Because of a move out-of-state, I didn’t run (or do anything) between January & April of last year. I started running again in May. It was great and I didn’t have any IT band pain, which surprised me (something I struggled with the entire previous year). A few weeks into my new running regimine, I ran on a track. My achilles pain started the next day. For months I ran in pain. Finally, in August I tried KT tape, some rest and heel lifts in my shoes. I worked temporarily, I ran pain-free for a few weeks.
After an uneventful, normal run I was in tremendous pain again. I could barely even walk. KT tape made it worse. Tried accupuncture with no luck. After a few weeks of limping, I realized this was not run-of-the-mill tendonitis and made an appointment with the doctor.

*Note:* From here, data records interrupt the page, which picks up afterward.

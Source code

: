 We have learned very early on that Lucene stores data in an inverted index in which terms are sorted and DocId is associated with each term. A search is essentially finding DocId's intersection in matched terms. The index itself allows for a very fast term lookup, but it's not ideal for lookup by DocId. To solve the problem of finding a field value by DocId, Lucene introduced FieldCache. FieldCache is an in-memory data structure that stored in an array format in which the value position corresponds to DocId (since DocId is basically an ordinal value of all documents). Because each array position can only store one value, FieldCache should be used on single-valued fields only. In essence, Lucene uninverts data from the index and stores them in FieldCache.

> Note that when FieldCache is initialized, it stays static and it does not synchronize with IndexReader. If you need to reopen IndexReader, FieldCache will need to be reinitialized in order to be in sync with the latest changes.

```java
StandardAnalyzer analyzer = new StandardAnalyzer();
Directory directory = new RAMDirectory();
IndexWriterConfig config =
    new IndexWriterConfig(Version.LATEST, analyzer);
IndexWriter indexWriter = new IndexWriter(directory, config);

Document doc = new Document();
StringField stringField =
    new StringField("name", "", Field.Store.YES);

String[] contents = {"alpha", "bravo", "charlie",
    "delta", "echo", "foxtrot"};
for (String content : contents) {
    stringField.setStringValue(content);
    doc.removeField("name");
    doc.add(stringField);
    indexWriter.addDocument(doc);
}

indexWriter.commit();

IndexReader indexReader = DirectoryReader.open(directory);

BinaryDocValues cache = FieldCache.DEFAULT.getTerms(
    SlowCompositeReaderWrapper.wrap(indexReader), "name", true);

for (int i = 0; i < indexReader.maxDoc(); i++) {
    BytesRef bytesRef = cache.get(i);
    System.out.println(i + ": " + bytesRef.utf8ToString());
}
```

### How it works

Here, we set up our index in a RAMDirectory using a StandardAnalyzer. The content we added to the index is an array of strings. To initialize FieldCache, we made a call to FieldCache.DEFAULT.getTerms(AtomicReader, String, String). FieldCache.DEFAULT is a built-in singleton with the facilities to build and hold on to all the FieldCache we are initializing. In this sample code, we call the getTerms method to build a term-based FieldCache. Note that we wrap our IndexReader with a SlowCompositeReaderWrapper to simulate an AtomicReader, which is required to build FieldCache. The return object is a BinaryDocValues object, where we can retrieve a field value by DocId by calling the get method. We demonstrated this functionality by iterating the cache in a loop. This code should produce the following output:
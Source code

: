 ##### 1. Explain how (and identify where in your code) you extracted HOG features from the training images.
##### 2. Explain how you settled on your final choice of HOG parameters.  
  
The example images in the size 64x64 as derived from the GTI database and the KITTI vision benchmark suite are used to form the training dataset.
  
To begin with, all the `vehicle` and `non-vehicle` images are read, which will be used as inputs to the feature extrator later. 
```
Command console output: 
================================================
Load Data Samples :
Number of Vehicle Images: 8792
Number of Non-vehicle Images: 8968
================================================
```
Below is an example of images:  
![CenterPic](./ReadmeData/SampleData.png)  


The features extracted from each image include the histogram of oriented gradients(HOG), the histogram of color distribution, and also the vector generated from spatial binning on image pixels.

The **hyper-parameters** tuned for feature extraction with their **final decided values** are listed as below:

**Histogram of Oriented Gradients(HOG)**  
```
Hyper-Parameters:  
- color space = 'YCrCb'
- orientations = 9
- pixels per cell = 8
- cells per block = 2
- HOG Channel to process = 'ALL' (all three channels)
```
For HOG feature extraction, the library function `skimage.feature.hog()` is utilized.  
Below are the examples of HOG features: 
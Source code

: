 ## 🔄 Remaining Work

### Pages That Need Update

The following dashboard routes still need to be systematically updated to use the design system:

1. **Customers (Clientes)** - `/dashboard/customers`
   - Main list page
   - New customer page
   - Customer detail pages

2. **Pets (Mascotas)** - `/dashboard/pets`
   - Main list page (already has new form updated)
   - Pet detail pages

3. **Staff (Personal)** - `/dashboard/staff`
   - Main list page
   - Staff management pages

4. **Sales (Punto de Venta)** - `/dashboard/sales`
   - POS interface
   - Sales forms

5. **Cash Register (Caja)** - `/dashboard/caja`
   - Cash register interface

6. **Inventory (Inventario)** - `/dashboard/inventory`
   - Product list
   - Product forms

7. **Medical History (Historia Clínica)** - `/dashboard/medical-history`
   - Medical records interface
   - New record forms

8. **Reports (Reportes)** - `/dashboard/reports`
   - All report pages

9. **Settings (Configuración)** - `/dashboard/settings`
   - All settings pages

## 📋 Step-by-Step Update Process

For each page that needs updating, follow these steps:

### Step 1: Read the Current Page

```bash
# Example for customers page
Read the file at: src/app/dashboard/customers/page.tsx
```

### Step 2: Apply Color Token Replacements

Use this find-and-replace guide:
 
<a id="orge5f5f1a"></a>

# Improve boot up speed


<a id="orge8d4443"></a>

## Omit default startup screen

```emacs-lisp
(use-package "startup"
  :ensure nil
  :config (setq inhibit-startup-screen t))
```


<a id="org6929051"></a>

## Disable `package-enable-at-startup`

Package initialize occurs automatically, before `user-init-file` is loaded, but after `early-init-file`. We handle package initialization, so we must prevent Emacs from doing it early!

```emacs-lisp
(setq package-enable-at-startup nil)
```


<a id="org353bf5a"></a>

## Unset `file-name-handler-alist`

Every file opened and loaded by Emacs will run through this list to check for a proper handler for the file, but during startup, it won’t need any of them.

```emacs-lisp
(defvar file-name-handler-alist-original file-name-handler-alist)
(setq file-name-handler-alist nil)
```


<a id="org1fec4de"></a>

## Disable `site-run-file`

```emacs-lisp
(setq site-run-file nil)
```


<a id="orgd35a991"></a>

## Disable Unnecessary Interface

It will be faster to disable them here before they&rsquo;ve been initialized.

I was prepared for crutches and even surgery. He gave me physical therapy. I was kind of mad, he didn’t even do an MRI to asses the extent of the damage. I don’t care if it seemed not as bad as other cases he saw, it was bad for me!
Just days after starting stretches and exercises with my PT, I was walking without limping for the first time in two months. I was shocked.
I started P90X and my PT kept giving me new exercises to do. It became extremely clear how weak my muscles throughout my whole body were. And my right leg (with my bad ankle) was WAAAAY weaker than my left.
Then my doctor sent me to PT for some back pain I was having. Poor posture in front of the computer all day at work and weak back muscles were the culprit. Again, we found that the right side was worse off than the left. My PT also found that my left rib cage was higher than my right. Probably a symptom of breathing only on my right side.
I was all coming together and making sense. It was all connected.
Both strength and flexibility were important to my recovery. I wouldn’t have gotten this far without both.
Four months later, I’m finally starting to run again. It’s more of a walk/run and only a few miles, but its a start. And I think I can actually be ready for my 70.3 in August.
Long story short: Be strong, work each side independently to prevent muscle imbalances, stretch for real (not superficially). If you start having pain, see a professional right away. It IS possible to fix persistent running injuries permanently.